12. Does the dismissal of a case give rise to a prior jeopardy?

Yes, although the rule against double jeopardy precludes another prosecution for
the offense charged, for any attempt to commit the same or frustration thereof, or for
any offense which necessarily includes or is necessarily included in the offense
charged. But, under Sec. 7 of Rule 117, the conviction of the accused shall not be a bar
to another prosecution for an offense which necessarily includes the offense charged in
the former complaint or information under any of the following instances:

a. The graver offense developed due to supervening facts arising from the same act
or omission constituting the former charge;
b. The facts constituting the graver charge became known or were discovered only
after a plea was entered in the former complaint or information; or
c. The plea of guilty to a lesser offense was made of the prosecutor and of the
offended party except as otherwise provided in Sec. 1 (f) of Rule 116.

13. Is a dismissal equivalent to an acquittal?

No, the dismissal of a case is different from an acquittal of the accused.

Acquittal is always based on the merits, that is, the defendant is acquitted because the
evidence does not the defendant’s guilt is beyond a reasonable doubt; but dismissal
does not decide the case on the merits or that the defendant is not guilty. Dismissal
terminates the proceeding, either because the court is not a court of competent
jurisdiction, or the evidence does not show that the offense was committed within the
territorial jurisdiction of the court, or the complaint or information is not valid or sufficient
in form and substance.

14. Can an erroneous acquittal be reviewed?

As a general rule, a judgment of acquittal is immediately final and executor. The


prosecution cannot appeal the acquittal lest the constitutional prohibition against double
jeopardy is violated. Despite the above rule, the acquittal may be reviewed where (a)
there has been a deprivation of due process and when there is a finding of mistrial, or
(b) there has been grave abuse of discretion under exceptional circumstances.

15. Can the civil aspect of a criminal case be appealed?

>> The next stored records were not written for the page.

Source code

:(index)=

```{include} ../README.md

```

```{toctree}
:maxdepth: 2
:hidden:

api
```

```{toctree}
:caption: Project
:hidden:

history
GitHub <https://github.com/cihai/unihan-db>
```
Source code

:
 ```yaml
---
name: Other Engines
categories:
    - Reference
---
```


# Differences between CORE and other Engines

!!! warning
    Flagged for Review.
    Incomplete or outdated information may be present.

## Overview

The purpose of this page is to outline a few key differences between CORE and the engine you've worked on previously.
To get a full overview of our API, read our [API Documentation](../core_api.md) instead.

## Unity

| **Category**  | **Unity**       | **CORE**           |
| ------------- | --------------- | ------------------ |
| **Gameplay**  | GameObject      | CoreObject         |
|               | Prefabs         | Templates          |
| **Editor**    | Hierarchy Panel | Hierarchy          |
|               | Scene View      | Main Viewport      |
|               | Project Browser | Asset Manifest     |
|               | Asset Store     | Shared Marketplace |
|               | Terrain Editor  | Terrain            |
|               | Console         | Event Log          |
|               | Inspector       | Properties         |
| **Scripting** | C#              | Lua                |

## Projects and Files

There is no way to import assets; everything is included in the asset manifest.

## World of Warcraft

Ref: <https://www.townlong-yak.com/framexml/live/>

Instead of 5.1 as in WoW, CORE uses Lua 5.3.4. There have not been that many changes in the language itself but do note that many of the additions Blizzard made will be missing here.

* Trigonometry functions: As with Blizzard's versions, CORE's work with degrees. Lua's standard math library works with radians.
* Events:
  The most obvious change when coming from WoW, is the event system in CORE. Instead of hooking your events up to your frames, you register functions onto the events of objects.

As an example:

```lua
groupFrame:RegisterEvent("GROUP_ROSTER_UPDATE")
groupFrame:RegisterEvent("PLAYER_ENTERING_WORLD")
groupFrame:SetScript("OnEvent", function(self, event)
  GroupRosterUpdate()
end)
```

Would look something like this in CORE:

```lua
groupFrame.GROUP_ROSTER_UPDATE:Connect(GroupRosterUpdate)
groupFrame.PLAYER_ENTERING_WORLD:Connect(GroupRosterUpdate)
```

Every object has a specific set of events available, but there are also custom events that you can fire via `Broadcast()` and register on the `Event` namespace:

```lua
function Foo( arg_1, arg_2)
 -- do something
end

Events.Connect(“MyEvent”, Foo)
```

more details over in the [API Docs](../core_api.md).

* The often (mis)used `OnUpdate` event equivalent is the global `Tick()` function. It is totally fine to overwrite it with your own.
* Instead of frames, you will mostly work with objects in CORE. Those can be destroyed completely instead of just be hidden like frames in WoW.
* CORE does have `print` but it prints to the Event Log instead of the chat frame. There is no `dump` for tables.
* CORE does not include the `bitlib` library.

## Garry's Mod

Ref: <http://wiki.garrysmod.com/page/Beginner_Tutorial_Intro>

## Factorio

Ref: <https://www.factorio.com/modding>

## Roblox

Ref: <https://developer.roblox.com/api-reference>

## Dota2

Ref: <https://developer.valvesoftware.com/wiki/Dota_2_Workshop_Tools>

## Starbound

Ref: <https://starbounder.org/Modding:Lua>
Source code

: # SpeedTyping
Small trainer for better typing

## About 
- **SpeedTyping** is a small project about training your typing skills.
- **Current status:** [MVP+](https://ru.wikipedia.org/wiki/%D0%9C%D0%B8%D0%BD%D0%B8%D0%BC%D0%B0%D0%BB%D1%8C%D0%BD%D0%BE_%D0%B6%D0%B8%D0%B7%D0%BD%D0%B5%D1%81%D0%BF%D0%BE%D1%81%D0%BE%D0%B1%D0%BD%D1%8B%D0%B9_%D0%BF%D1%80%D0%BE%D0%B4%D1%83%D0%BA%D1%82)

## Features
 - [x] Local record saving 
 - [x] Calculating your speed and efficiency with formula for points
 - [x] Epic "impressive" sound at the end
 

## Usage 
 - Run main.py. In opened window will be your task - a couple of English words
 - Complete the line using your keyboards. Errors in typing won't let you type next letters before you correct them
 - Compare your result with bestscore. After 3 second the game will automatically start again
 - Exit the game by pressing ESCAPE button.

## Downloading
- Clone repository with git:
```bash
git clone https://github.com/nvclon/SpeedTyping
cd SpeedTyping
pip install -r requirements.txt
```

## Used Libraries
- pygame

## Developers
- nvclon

Yes, a reading of jurisprudence discloses the rule that while judgment of acquittal
cannot be appealed by prosecution, either the offended party or the accused may
appeal the civil aspect of the judgment despite the acquittal of the accused. The
acquittal ends the work of the public prosecutor and the case is terminated as far as he
is concerned.

16. Explain the time-bar rule.

A case shall not be provisionally dismissed except with the express consent of the accused and
with notice to the offended party.

The provisional dismissal of offenses punishable by imprisonment not exceeding six (6) years or
a fine of any amount, or both, shall become permanent one (1) year after issuance of the order
without the case having been revived. With respect to offenses punishable by imprisonment of
more than six (6) years, their provisional dismissal shall become permanent two (2) years after
issuance of the order without the case having been revived. (Sec. 8, Rule 117, Rules of Court).

Thus, within the periods stated, the prosecution has to revive the case if it desires to prevent the
provisional dismissal becoming permanent and the revival of the case being time-barred.

17. Is the withdrawal of Information different from a motion to dismiss?

It is stated that a motion filed by a prosecutor to withdraw information differs from a


motion to dismiss. While both put an end to an action filed in court, their legal effects
varies. The order granting the withdrawal of the information attains finality after fifteen
(15) days from receipt thereof, without prejudice to the re-filing of the information upon
reinvestigation.

On the other hand, the order granting a motion to dismiss becomes final fifteen (15)
days after receipt thereof, with prejudice to the re-filing of the same case once such
order achieves finality. A motion to dismiss, when filed, thus, puts into place the time-
bar rule on provisional dismissal. Unlike a motion to dismiss, a motion to withdraw
information is not time-barred and does not fall within the ambit of Sec. 8, Rule 117 of
the Revised Rules of Criminal Procedure.